Source texts of formatted documents:
++++++++

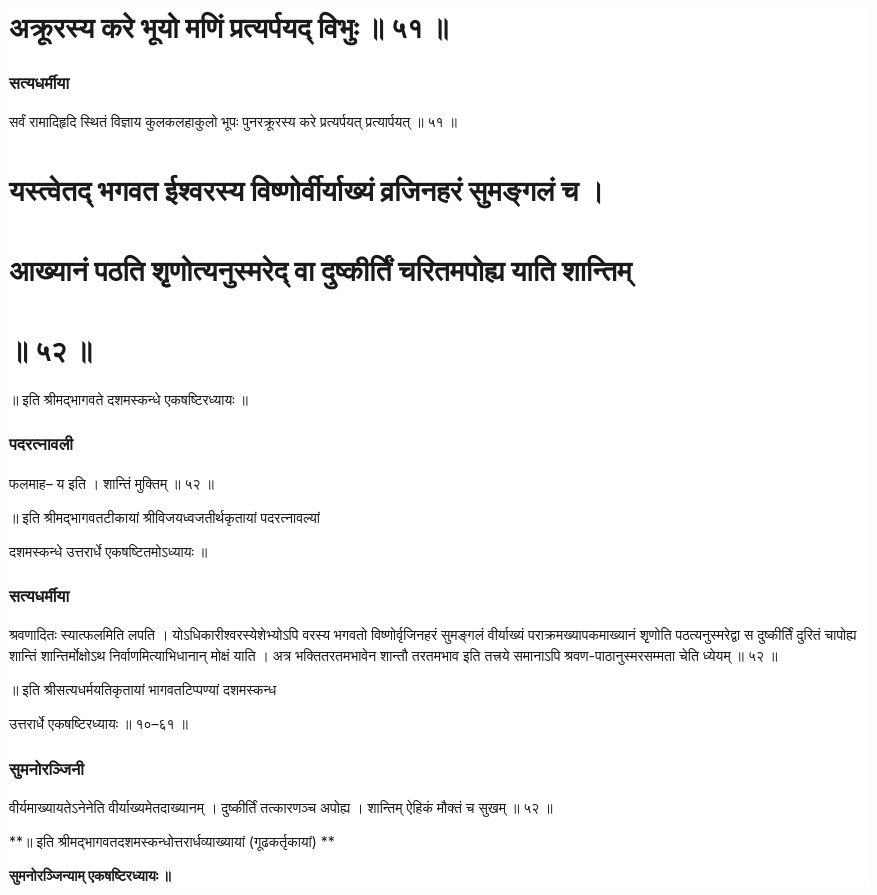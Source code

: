 # **अक्रूरस्य करे भूयो मणिं प्रत्यर्पयद् विभुः ॥ ५१ ॥**

### **सत्यधर्मीया**

सर्वं रामादिहृदि स्थितं विज्ञाय कुलकलहाकुलो भूपः पुनरक्रूरस्य करे प्रत्यर्पयत् प्रत्यार्पयत् ॥ ५१ ॥

# यस्त्वेतद् भगवत ईश्वरस्य विष्णोर्वीर्याख्यं व्रजिनहरं सुमङ्गलं च ।

# आख्यानं पठति शृृणोत्यनुस्मरेद् वा दुष्कीर्तिं चरितमपोह्य याति शान्तिम्

# ॥ ५२ ॥

॥ इति श्रीमद्भागवते दशमस्कन्धे एकषष्टिरध्यायः ॥

### **पदरत्नावली**

फलमाह– य इति । शान्तिं मुक्तिम् ॥ ५२ ॥

॥ इति श्रीमद्भागवतटीकायां श्रीविजयध्वजतीर्थकृतायां पदरत्नावल्यां

दशमस्कन्धे उत्तरार्धे एकषष्टितमोऽध्यायः ॥

### **सत्यधर्मीया**

श्रवणादितः स्यात्फलमिति लपति । योऽधिकारीश्वरस्येशेभ्योऽपि वरस्य भगवतो विष्णोर्वृजिनहरं सुमङ्गलं वीर्याख्यं पराक्रमख्यापकमाख्यानं शृृणोति पठत्यनुस्मरेद्वा स दुष्कीर्तिं दुरितं चापोह्य शान्तिं शान्तिर्मोक्षोऽथ निर्वाणमित्याभिधानान् मोक्षं याति । अत्र भक्तितरतमभावेन शान्तौ तरतमभाव इति तत्त्रये समानाऽपि श्रवण-पाठानुस्मरसम्मता चेति ध्येयम् ॥ ५२ ॥

॥ इति श्रीसत्यधर्मयतिकृतायां भागवतटिप्पण्यां दशमस्कन्ध

उत्तरार्धे एकषष्टिरध्यायः ॥ १०–६१ ॥

### **सुमनोरञ्जिनी**

वीर्यमाख्यायतेऽनेनेति वीर्याख्यमेतदाख्यानम् । दुष्कीर्तिं तत्कारणञ्च अपोह्य । शान्तिम् ऐहिकं मौक्तं च सुखम् ॥ ५२ ॥

**॥ इति श्रीमद्भागवतदशमस्कन्धोत्तरार्धव्याख्यायां (गूढकर्तृकायां) **

**सुमनोरञ्जिन्याम् एकषष्टिरध्यायः ॥**

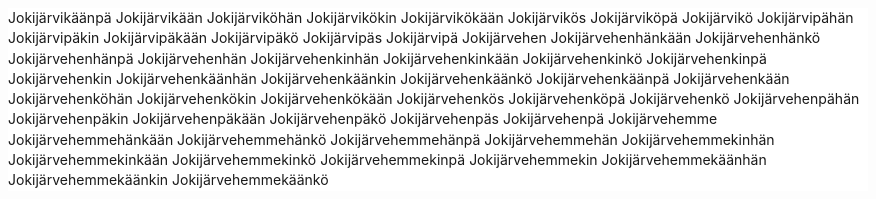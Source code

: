 Jokijärvikäänpä
Jokijärvikään
Jokijärviköhän
Jokijärvikökin
Jokijärvikökään
Jokijärvikös
Jokijärviköpä
Jokijärvikö
Jokijärvipähän
Jokijärvipäkin
Jokijärvipäkään
Jokijärvipäkö
Jokijärvipäs
Jokijärvipä
Jokijärvehen
Jokijärvehenhänkään
Jokijärvehenhänkö
Jokijärvehenhänpä
Jokijärvehenhän
Jokijärvehenkinhän
Jokijärvehenkinkään
Jokijärvehenkinkö
Jokijärvehenkinpä
Jokijärvehenkin
Jokijärvehenkäänhän
Jokijärvehenkäänkin
Jokijärvehenkäänkö
Jokijärvehenkäänpä
Jokijärvehenkään
Jokijärvehenköhän
Jokijärvehenkökin
Jokijärvehenkökään
Jokijärvehenkös
Jokijärvehenköpä
Jokijärvehenkö
Jokijärvehenpähän
Jokijärvehenpäkin
Jokijärvehenpäkään
Jokijärvehenpäkö
Jokijärvehenpäs
Jokijärvehenpä
Jokijärvehemme
Jokijärvehemmehänkään
Jokijärvehemmehänkö
Jokijärvehemmehänpä
Jokijärvehemmehän
Jokijärvehemmekinhän
Jokijärvehemmekinkään
Jokijärvehemmekinkö
Jokijärvehemmekinpä
Jokijärvehemmekin
Jokijärvehemmekäänhän
Jokijärvehemmekäänkin
Jokijärvehemmekäänkö
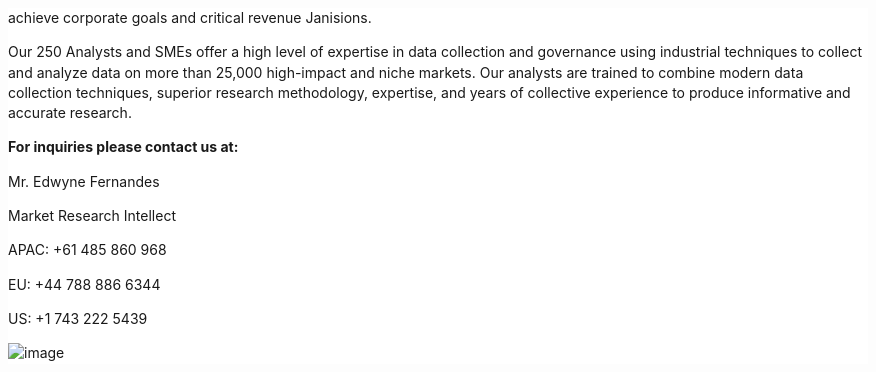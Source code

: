 achieve corporate goals and critical revenue Janisions.</p><p><span class="">Our 250 Analysts and SMEs offer a high level of expertise in data collection and governance using industrial techniques to collect and analyze data on more than 25,000 high-impact and niche markets. Our analysts are trained to combine modern data collection techniques, superior research methodology, expertise, and years of collective experience to produce informative and accurate research.</span></p><p><strong>For inquiries please contact us at:</strong></p><p>Mr. Edwyne Fernandes</p><p>Market Research Intellect</p><p>APAC: +61 485 860 968</p><p>EU: +44 788 886 6344</p><p>US: +1 743 222 5439</p>
![image](https://github.com/user-attachments/assets/ad5000b8-73c9-4aba-91a4-8e354eec7787)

++++++++

The reply must consist of the records, repeated exactly, minus any images.

Source code

: # **अक्रूरस्य करे भूयो मणिं प्रत्यर्पयद् विभुः ॥ ५१ ॥**

### **सत्यधर्मीया**

सर्वं रामादिहृदि स्थितं विज्ञाय कुलकलहाकुलो भूपः पुनरक्रूरस्य करे प्रत्यर्पयत् प्रत्यार्पयत् ॥ ५१ ॥

# यस्त्वेतद् भगवत ईश्वरस्य विष्णोर्वीर्याख्यं व्रजिनहरं सुमङ्गलं च ।

# आख्यानं पठति शृृणोत्यनुस्मरेद् वा दुष्कीर्तिं चरितमपोह्य याति शान्तिम्

# ॥ ५२ ॥

॥ इति श्रीमद्भागवते दशमस्कन्धे एकषष्टिरध्यायः ॥

### **पदरत्नावली**

फलमाह– य इति । शान्तिं मुक्तिम् ॥ ५२ ॥

॥ इति श्रीमद्भागवतटीकायां श्रीविजयध्वजतीर्थकृतायां पदरत्नावल्यां

दशमस्कन्धे उत्तरार्धे एकषष्टितमोऽध्यायः ॥

### **सत्यधर्मीया**

श्रवणादितः स्यात्फलमिति लपति । योऽधिकारीश्वरस्येशेभ्योऽपि वरस्य भगवतो विष्णोर्वृजिनहरं सुमङ्गलं वीर्याख्यं पराक्रमख्यापकमाख्यानं शृृणोति पठत्यनुस्मरेद्वा स दुष्कीर्तिं दुरितं चापोह्य शान्तिं शान्तिर्मोक्षोऽथ निर्वाणमित्याभिधानान् मोक्षं याति । अत्र भक्तितरतमभावेन शान्तौ तरतमभाव इति तत्त्रये समानाऽपि श्रवण-पाठानुस्मरसम्मता चेति ध्येयम् ॥ ५२ ॥

॥ इति श्रीसत्यधर्मयतिकृतायां भागवतटिप्पण्यां दशमस्कन्ध

उत्तरार्धे एकषष्टिरध्यायः ॥ १०–६१ ॥

### **सुमनोरञ्जिनी**

वीर्यमाख्यायतेऽनेनेति वीर्याख्यमेतदाख्यानम् । दुष्कीर्तिं तत्कारणञ्च अपोह्य । शान्तिम् ऐहिकं मौक्तं च सुखम् ॥ ५२ ॥

**॥ इति श्रीमद्भागवतदशमस्कन्धोत्तरार्धव्याख्यायां (गूढकर्तृकायां) **

**सुमनोरञ्जिन्याम् एकषष्टिरध्यायः ॥**

Source code

: Jokijärvikäänpä
Jokijärvikään
Jokijärviköhän
Jokijärvikökin
Jokijärvikökään
Jokijärvikös
Jokijärviköpä
Jokijärvikö
Jokijärvipähän
Jokijärvipäkin
Jokijärvipäkään
Jokijärvipäkö
Jokijärvipäs
Jokijärvipä
Jokijärvehen
Jokijärvehenhänkään
Jokijärvehenhänkö
Jokijärvehenhänpä
Jokijärvehenhän
Jokijärvehenkinhän
Jokijärvehenkinkään
Jokijärvehenkinkö
Jokijärvehenkinpä
Jokijärvehenkin
Jokijärvehenkäänhän
Jokijärvehenkäänkin
Jokijärvehenkäänkö
Jokijärvehenkäänpä
Jokijärvehenkään
Jokijärvehenköhän
Jokijärvehenkökin
Jokijärvehenkökään
Jokijärvehenkös
Jokijärvehenköpä
Jokijärvehenkö
Jokijärvehenpähän
Jokijärvehenpäkin
Jokijärvehenpäkään
Jokijärvehenpäkö
Jokijärvehenpäs
Jokijärvehenpä
Jokijärvehemme
Jokijärvehemmehänkään
Jokijärvehemmehänkö
Jokijärvehemmehänpä
Jokijärvehemmehän
Jokijärvehemmekinhän
Jokijärvehemmekinkään
Jokijärvehemmekinkö
Jokijärvehemmekinpä
Jokijärvehemmekin
Jokijärvehemmekäänhän
Jokijärvehemmekäänkin
Jokijärvehemmekäänkö
Source code

: achieve corporate goals and critical revenue Janisions.</p><p><span class="">Our 250 Analysts and SMEs offer a high level of expertise in data collection and governance using industrial techniques to collect and analyze data on more than 25,000 high-impact and niche markets. Our analysts are trained to combine modern data collection techniques, superior research methodology, expertise, and years of collective experience to produce informative and accurate research.</span></p><p><strong>For inquiries please contact us at:</strong></p><p>Mr. Edwyne Fernandes</p><p>Market Research Intellect</p><p>APAC: +61 485 860 968</p><p>EU: +44 788 886 6344</p><p>US: +1 743 222 5439</p>
![image](https://github.com/user-attachments/assets/ad5000b8-73c9-4aba-91a4-8e354eec7787)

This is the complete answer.